Nobody answered. His greetings were returned only with the rumble of cars passing overhead and the quiet babble of the partially frozen river.
“Hello?” he called again, his breath visible in the January morning cold.
Someone had been here. They had turned the green metal trestles into a pantry. Bottles of jam and jars of peanut butter were stacked next to cans of chili and bags of rice. About 10 feet away, someone had stashed blankets and a sleeping bag beneath the bridge. Two squares of plywood set on rocks appeared to form seats above the mud and slush. A maroon Bible — the kind found in hotel side tables — sat nearby.
But nobody was in the makeshift camp. They had likely already moved somewhere warmer to wait out the 30-degree day.
“Being out in the cold really makes you appreciate the roof over your head and the clothes on your back,” Lefebre said as he climbed back into the car.
Lefebre was one of dozens of volunteers who set out Jan. 26 across Casper to count the community’s homeless. The volunteers searched for people who were unsheltered — sleeping in vehicles, outside or other places not meant for human habitation. When the volunteers found them, they were to ask them a series of questions about their health and living situation:
Do you have a disability? Have you ever been the victim of domestic violence? Are you a veteran? Where do you plan to sleep tonight?
The data will become part of the national point-in-time count, which collects the data from volunteers across the country conducting counts on a single day in January. The numbers are not all-encompassing, but serve as a benchmark to gauge the extent of homelessness in a community.
But finding people experiencing homelessness was not easy for Lefebre and his team.
The three volunteers — all probation and parole agents with the Wyoming Department of Corrections — set out about 8 a.m. to scour central Casper. They started with the Interstate 25 underpasses and then moved to C85 Galles Liquor on East Yellowstone Highway.
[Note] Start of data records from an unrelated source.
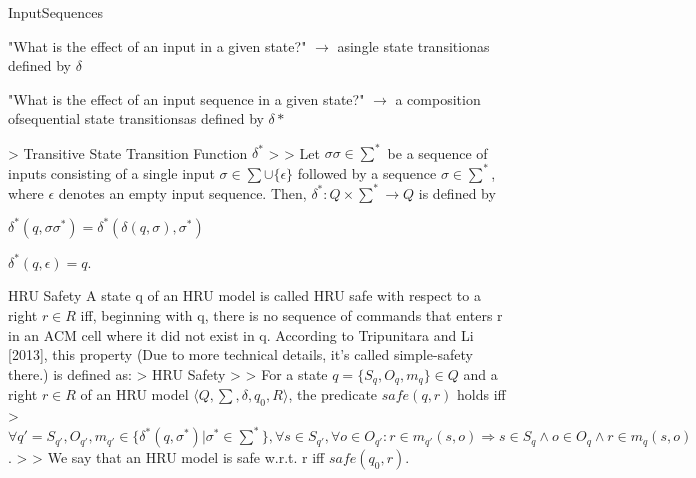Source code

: \documentclass[a4paper]{article}
\begin{document}
\begin{multicols}{3}
    InputSequences
    \begin{itemize*}
        \item "What is the effect of an input in a given state?" $\rightarrow$  asingle state transitionas defined by $\delta$
        \item "What is the effect of an input sequence in a given state?" $\rightarrow$  a composition ofsequential state transitionsas defined by $\delta*$
    \end{itemize*}

    > Transitive State Transition Function $\delta^*$
    >
    > Let $\sigma\sigma\in\sum^*$ be a sequence of inputs consisting of a single input $\sigma\in\sum\cup\{\epsilon\}$ followed by a sequence $\sigma\in\sum^*$, where $\epsilon$ denotes an empty input sequence. Then, $\delta^*:Q\times\sum^*\rightarrow Q$ is defined by
    \begin{itemize*}
        \item $\delta^*(q,\sigma\sigma^*)=\delta^*(\delta(q,\sigma),\sigma^*)$
        \item $\delta^*(q,\epsilon)=q$.
    \end{itemize*}

    HRU Safety
    A state q of an HRU model is called HRU safe with respect to a right $r\in R$ iff, beginning with q, there is no sequence of commands that enters r in an ACM cell where it did not exist in q.
    According to Tripunitara and Li [2013], this property (Due to more technical details, it’s called simple-safety there.) is defined as:
    > HRU Safety
    >
    > For a state $q=\{S_q,O_q,m_q\}\in Q$ and a right $r\in R$ of an HRU model $⟨Q,\sum,\delta,q_0,R⟩$, the predicate $safe(q,r)$ holds iff
    > $\forall q'= S_{q'},O_{q'},m_{q'} \in \{\delta^*(q,\sigma^*)|\sigma^*\in\sum^*\},\forall s\in S_{q'},\forall o\in O_{q'}: r\in m_{q'}(s,o)\Rightarrow s\in S_q \wedge o\in O_q \wedge r\in m_q(s,o)$.
    >
    > We say that an HRU model is safe w.r.t. r iff $safe(q_0 ,r)$.


\end{multicols}
\end{document}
The staff there said they knew some of their regulars were experiencing homelessness. They spoke of their customers with warmth and mentioned some by name, like one man who was hurt while working in the oil fields and is homeless while waiting for a disability check. The employees bought some of those customers hats and gloves to keep them warm. The volunteers left a few flyers about available resources on the check-out counter before moving on to the Natrona County Library, a popular place for homeless people to stay warm during the day.
Inside, Lefebre approached two men inside the library and asked if they had a place to stay that night. One man, wearing four jackets layered over each other, said he was staying at the Wyoming Rescue Mission. The other simply did not respond to Lefebre’s question.
Lefebre and the two other team members — Annie Copelin and Lauren Millay — are familiar with many of Casper’s social services through their work with probation and parole. While most of their clients aren’t sleeping on the street, a number have spent at least a few nights at a local shelter. Others are couch surfing or sleeping in vehicles. The agents know how precarious stable housing can be. It can be especially difficult for people with addiction who can’t stay in the local shelters while they’re using drugs or alcohol.
“That’s how you end up sleeping under bridges,” Millay said.
The trio then drove to north Casper and wandered the streets, peering down alleys behind low-rate motels and by-the-week apartments. In Mike Sedar Park, they tramped through snow and ice to peer into the dugouts at the baseball diamonds. People had been found living in the partial shelters even in the dead of winter.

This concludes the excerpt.